> [What to work on] From the records below, print exactly the lines starting at the one containing "the whole system." and ending at the one containing "and DIG Corp.", ends included, and nothing else.
== Records shown ==
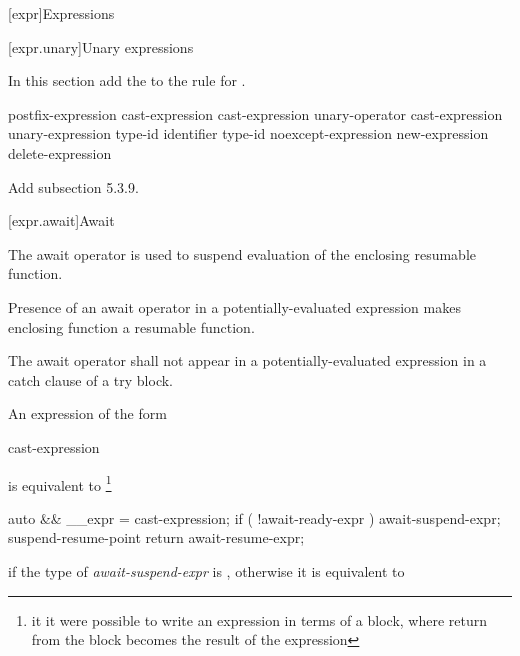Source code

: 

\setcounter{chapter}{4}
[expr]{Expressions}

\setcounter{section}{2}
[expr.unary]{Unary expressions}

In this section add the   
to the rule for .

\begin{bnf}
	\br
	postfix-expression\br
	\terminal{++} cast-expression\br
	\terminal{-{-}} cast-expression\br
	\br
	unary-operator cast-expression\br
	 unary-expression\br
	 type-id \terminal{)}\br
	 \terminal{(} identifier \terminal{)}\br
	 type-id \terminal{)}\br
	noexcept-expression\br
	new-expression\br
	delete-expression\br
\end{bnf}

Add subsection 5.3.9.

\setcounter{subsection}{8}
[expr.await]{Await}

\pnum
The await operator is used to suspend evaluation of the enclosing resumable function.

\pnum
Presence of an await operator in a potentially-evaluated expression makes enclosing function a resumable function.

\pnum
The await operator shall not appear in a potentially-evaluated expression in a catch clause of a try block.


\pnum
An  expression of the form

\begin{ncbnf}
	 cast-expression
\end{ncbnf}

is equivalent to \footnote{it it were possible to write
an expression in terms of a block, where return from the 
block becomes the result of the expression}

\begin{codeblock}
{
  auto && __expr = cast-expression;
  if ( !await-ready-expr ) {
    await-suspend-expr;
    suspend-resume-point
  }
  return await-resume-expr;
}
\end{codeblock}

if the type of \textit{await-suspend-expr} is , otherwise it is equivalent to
===
== Records shown ==
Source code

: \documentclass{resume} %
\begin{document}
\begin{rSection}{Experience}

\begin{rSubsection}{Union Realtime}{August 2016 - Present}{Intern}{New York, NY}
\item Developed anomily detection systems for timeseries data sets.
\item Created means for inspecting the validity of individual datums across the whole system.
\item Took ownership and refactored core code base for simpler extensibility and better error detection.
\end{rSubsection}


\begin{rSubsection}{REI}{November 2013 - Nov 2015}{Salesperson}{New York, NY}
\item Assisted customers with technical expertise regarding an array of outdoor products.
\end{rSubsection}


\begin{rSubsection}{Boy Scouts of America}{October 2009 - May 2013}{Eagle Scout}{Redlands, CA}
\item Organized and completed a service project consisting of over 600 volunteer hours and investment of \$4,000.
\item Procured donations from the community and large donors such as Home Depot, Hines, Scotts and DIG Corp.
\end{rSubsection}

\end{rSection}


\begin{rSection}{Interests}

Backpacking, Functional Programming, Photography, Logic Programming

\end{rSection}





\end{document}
===
> [Exercise output]
\item Created means for inspecting the validity of individual datums across the whole system.
\item Took ownership and refactored core code base for simpler extensibility and better error detection.
\end{rSubsection}


\begin{rSubsection}{REI}{November 2013 - Nov 2015}{Salesperson}{New York, NY}
\item Assisted customers with technical expertise regarding an array of outdoor products.
\end{rSubsection}


\begin{rSubsection}{Boy Scouts of America}{October 2009 - May 2013}{Eagle Scout}{Redlands, CA}
\item Organized and completed a service project consisting of over 600 volunteer hours and investment of \$4,000.
\item Procured donations from the community and large donors such as Home Depot, Hines, Scotts and DIG Corp.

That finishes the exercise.